Exercise prompt: Give the entries below again exactly. Their pictures are not needed.

Stored data:
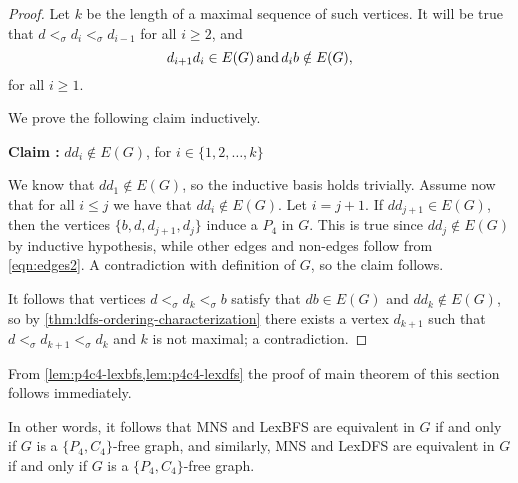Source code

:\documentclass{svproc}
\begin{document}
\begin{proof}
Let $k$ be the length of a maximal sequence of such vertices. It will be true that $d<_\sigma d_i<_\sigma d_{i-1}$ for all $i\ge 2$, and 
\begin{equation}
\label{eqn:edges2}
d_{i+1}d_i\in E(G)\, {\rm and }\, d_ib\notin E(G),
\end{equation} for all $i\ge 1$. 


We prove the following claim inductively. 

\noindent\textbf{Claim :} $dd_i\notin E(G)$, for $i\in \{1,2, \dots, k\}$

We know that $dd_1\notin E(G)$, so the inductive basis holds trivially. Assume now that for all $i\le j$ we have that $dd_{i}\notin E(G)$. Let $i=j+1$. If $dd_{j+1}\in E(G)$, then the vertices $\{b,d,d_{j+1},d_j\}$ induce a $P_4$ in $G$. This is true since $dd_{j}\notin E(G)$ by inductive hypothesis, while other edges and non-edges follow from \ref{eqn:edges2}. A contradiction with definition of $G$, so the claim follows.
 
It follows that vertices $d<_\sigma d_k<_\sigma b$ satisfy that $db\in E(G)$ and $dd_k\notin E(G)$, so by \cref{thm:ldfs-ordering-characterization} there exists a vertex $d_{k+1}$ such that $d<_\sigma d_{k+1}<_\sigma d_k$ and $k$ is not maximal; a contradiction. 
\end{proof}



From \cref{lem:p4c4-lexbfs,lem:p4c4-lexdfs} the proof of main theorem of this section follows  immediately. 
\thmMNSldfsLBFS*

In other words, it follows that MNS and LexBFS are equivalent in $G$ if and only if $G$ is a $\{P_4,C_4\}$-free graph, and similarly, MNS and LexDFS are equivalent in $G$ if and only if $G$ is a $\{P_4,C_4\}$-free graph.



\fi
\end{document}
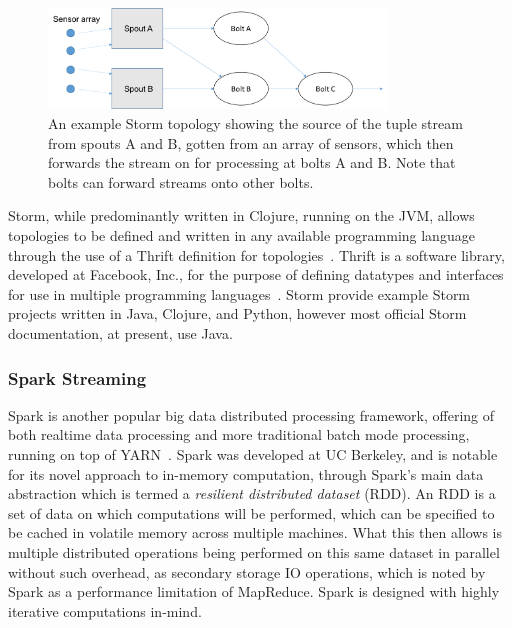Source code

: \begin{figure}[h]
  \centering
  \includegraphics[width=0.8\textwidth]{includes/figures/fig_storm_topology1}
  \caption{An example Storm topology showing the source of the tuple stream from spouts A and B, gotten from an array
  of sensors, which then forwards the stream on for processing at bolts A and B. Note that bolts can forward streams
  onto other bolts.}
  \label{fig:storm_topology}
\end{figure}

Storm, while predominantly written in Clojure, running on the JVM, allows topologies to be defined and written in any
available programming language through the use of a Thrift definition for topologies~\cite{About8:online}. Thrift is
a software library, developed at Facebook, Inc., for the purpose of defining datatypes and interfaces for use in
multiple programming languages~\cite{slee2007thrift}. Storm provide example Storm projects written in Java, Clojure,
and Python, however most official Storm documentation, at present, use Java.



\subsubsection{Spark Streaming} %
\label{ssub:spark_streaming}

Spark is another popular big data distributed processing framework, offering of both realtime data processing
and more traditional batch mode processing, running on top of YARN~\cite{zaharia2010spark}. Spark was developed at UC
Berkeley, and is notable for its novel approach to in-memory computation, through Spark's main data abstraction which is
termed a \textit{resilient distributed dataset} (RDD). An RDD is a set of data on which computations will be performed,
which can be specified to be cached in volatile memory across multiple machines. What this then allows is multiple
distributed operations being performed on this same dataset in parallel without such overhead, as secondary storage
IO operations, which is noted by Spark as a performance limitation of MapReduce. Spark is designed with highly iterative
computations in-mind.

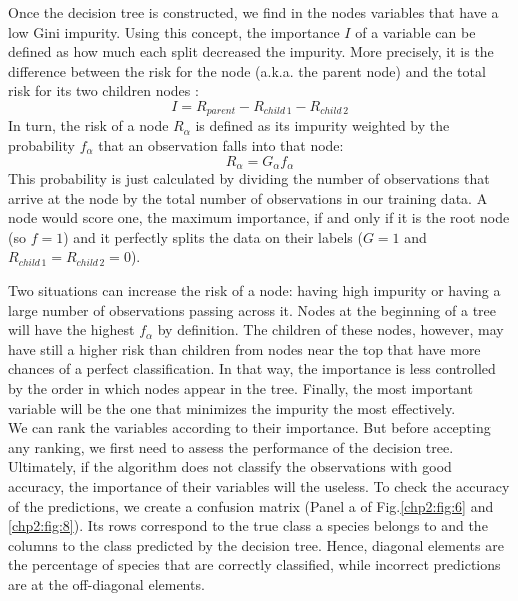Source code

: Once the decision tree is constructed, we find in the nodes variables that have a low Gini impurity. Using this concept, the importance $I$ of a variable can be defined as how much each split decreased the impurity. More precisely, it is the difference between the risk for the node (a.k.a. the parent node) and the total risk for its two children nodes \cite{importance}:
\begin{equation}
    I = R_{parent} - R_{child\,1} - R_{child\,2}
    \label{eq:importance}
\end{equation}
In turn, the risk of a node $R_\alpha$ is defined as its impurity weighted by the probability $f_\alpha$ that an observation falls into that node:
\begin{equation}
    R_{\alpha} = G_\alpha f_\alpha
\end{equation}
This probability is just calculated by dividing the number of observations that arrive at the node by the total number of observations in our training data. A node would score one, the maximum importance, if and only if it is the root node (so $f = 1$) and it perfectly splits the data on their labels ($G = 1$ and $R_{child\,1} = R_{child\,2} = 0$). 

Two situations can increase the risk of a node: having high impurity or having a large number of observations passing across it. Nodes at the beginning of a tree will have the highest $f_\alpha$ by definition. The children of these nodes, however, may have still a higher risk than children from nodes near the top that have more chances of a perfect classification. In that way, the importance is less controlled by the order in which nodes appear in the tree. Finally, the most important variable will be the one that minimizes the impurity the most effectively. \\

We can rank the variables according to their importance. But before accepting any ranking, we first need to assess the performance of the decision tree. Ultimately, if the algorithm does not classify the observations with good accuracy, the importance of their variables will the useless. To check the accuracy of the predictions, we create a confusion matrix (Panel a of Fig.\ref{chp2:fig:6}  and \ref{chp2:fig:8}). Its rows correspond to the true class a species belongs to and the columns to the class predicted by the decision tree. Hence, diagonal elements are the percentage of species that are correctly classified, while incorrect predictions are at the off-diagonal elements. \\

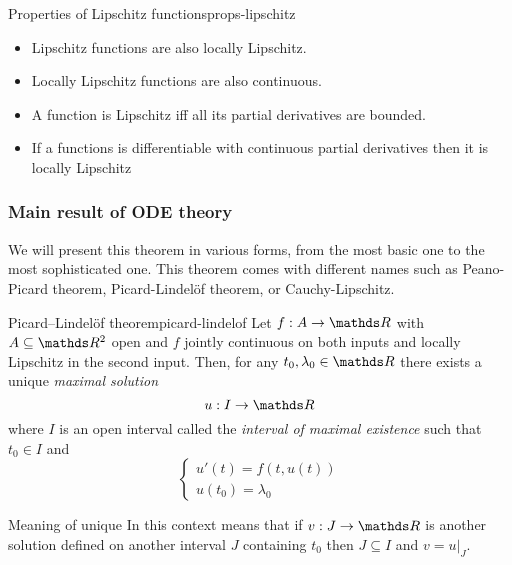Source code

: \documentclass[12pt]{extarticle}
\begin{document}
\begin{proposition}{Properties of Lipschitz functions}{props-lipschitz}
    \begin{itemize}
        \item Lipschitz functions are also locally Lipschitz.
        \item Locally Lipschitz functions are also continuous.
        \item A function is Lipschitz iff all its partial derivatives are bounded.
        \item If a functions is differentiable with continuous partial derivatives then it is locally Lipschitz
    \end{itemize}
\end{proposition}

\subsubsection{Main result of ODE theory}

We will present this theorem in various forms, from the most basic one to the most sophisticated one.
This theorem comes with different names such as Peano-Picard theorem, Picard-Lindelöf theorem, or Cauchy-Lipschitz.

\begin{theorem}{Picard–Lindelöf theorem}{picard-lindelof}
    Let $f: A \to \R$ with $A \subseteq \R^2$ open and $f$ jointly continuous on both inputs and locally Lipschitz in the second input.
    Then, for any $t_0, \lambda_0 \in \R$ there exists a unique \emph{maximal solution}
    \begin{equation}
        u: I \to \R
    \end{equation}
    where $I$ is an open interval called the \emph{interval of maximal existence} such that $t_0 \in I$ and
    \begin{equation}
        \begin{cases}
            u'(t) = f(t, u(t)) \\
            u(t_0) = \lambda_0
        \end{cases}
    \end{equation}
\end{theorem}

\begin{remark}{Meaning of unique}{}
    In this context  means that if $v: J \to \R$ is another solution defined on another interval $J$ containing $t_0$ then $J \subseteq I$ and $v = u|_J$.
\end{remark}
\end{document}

Answer section:
Source code

:\documentclass{svproc}
\begin{document}
\begin{proof}
Let $k$ be the length of a maximal sequence of such vertices. It will be true that $d<_\sigma d_i<_\sigma d_{i-1}$ for all $i\ge 2$, and 
\begin{equation}
\label{eqn:edges2}
d_{i+1}d_i\in E(G)\, {\rm and }\, d_ib\notin E(G),
\end{equation} for all $i\ge 1$. 


We prove the following claim inductively. 

\noindent\textbf{Claim :} $dd_i\notin E(G)$, for $i\in \{1,2, \dots, k\}$

We know that $dd_1\notin E(G)$, so the inductive basis holds trivially. Assume now that for all $i\le j$ we have that $dd_{i}\notin E(G)$. Let $i=j+1$. If $dd_{j+1}\in E(G)$, then the vertices $\{b,d,d_{j+1},d_j\}$ induce a $P_4$ in $G$. This is true since $dd_{j}\notin E(G)$ by inductive hypothesis, while other edges and non-edges follow from \ref{eqn:edges2}. A contradiction with definition of $G$, so the claim follows.
 
It follows that vertices $d<_\sigma d_k<_\sigma b$ satisfy that $db\in E(G)$ and $dd_k\notin E(G)$, so by \cref{thm:ldfs-ordering-characterization} there exists a vertex $d_{k+1}$ such that $d<_\sigma d_{k+1}<_\sigma d_k$ and $k$ is not maximal; a contradiction. 
\end{proof}



From \cref{lem:p4c4-lexbfs,lem:p4c4-lexdfs} the proof of main theorem of this section follows  immediately. 
\thmMNSldfsLBFS*

In other words, it follows that MNS and LexBFS are equivalent in $G$ if and only if $G$ is a $\{P_4,C_4\}$-free graph, and similarly, MNS and LexDFS are equivalent in $G$ if and only if $G$ is a $\{P_4,C_4\}$-free graph.



\fi
\end{document}
Source code

: \begin{figure}[h]
  \centering
  \includegraphics[width=0.8\textwidth]{includes/figures/fig_storm_topology1}
  \caption{An example Storm topology showing the source of the tuple stream from spouts A and B, gotten from an array
  of sensors, which then forwards the stream on for processing at bolts A and B. Note that bolts can forward streams
  onto other bolts.}
  \label{fig:storm_topology}
\end{figure}

Storm, while predominantly written in Clojure, running on the JVM, allows topologies to be defined and written in any
available programming language through the use of a Thrift definition for topologies~\cite{About8:online}. Thrift is
a software library, developed at Facebook, Inc., for the purpose of defining datatypes and interfaces for use in
multiple programming languages~\cite{slee2007thrift}. Storm provide example Storm projects written in Java, Clojure,
and Python, however most official Storm documentation, at present, use Java.



\subsubsection{Spark Streaming} %
\label{ssub:spark_streaming}

Spark is another popular big data distributed processing framework, offering of both realtime data processing
and more traditional batch mode processing, running on top of YARN~\cite{zaharia2010spark}. Spark was developed at UC
Berkeley, and is notable for its novel approach to in-memory computation, through Spark's main data abstraction which is
termed a \textit{resilient distributed dataset} (RDD). An RDD is a set of data on which computations will be performed,
which can be specified to be cached in volatile memory across multiple machines. What this then allows is multiple
distributed operations being performed on this same dataset in parallel without such overhead, as secondary storage
IO operations, which is noted by Spark as a performance limitation of MapReduce. Spark is designed with highly iterative
computations in-mind.

Source code

: Once the decision tree is constructed, we find in the nodes variables that have a low Gini impurity. Using this concept, the importance $I$ of a variable can be defined as how much each split decreased the impurity. More precisely, it is the difference between the risk for the node (a.k.a. the parent node) and the total risk for its two children nodes \cite{importance}:
\begin{equation}
    I = R_{parent} - R_{child\,1} - R_{child\,2}
    \label{eq:importance}
\end{equation}
In turn, the risk of a node $R_\alpha$ is defined as its impurity weighted by the probability $f_\alpha$ that an observation falls into that node:
\begin{equation}
    R_{\alpha} = G_\alpha f_\alpha
\end{equation}
This probability is just calculated by dividing the number of observations that arrive at the node by the total number of observations in our training data. A node would score one, the maximum importance, if and only if it is the root node (so $f = 1$) and it perfectly splits the data on their labels ($G = 1$ and $R_{child\,1} = R_{child\,2} = 0$). 

Two situations can increase the risk of a node: having high impurity or having a large number of observations passing across it. Nodes at the beginning of a tree will have the highest $f_\alpha$ by definition. The children of these nodes, however, may have still a higher risk than children from nodes near the top that have more chances of a perfect classification. In that way, the importance is less controlled by the order in which nodes appear in the tree. Finally, the most important variable will be the one that minimizes the impurity the most effectively. \\

We can rank the variables according to their importance. But before accepting any ranking, we first need to assess the performance of the decision tree. Ultimately, if the algorithm does not classify the observations with good accuracy, the importance of their variables will the useless. To check the accuracy of the predictions, we create a confusion matrix (Panel a of Fig.\ref{chp2:fig:6}  and \ref{chp2:fig:8}). Its rows correspond to the true class a species belongs to and the columns to the class predicted by the decision tree. Hence, diagonal elements are the percentage of species that are correctly classified, while incorrect predictions are at the off-diagonal elements. \\

Source code

: \documentclass[12pt]{extarticle}
\begin{document}
\begin{proposition}{Properties of Lipschitz functions}{props-lipschitz}
    \begin{itemize}
        \item Lipschitz functions are also locally Lipschitz.
        \item Locally Lipschitz functions are also continuous.
        \item A function is Lipschitz iff all its partial derivatives are bounded.
        \item If a functions is differentiable with continuous partial derivatives then it is locally Lipschitz
    \end{itemize}
\end{proposition}

\subsubsection{Main result of ODE theory}

We will present this theorem in various forms, from the most basic one to the most sophisticated one.
This theorem comes with different names such as Peano-Picard theorem, Picard-Lindelöf theorem, or Cauchy-Lipschitz.

\begin{theorem}{Picard–Lindelöf theorem}{picard-lindelof}
    Let $f: A \to \R$ with $A \subseteq \R^2$ open and $f$ jointly continuous on both inputs and locally Lipschitz in the second input.
    Then, for any $t_0, \lambda_0 \in \R$ there exists a unique \emph{maximal solution}
    \begin{equation}
        u: I \to \R
    \end{equation}
    where $I$ is an open interval called the \emph{interval of maximal existence} such that $t_0 \in I$ and
    \begin{equation}
        \begin{cases}
            u'(t) = f(t, u(t)) \\
            u(t_0) = \lambda_0
        \end{cases}
    \end{equation}
\end{theorem}

\begin{remark}{Meaning of unique}{}
    In this context  means that if $v: J \to \R$ is another solution defined on another interval $J$ containing $t_0$ then $J \subseteq I$ and $v = u|_J$.
\end{remark}
\end{document}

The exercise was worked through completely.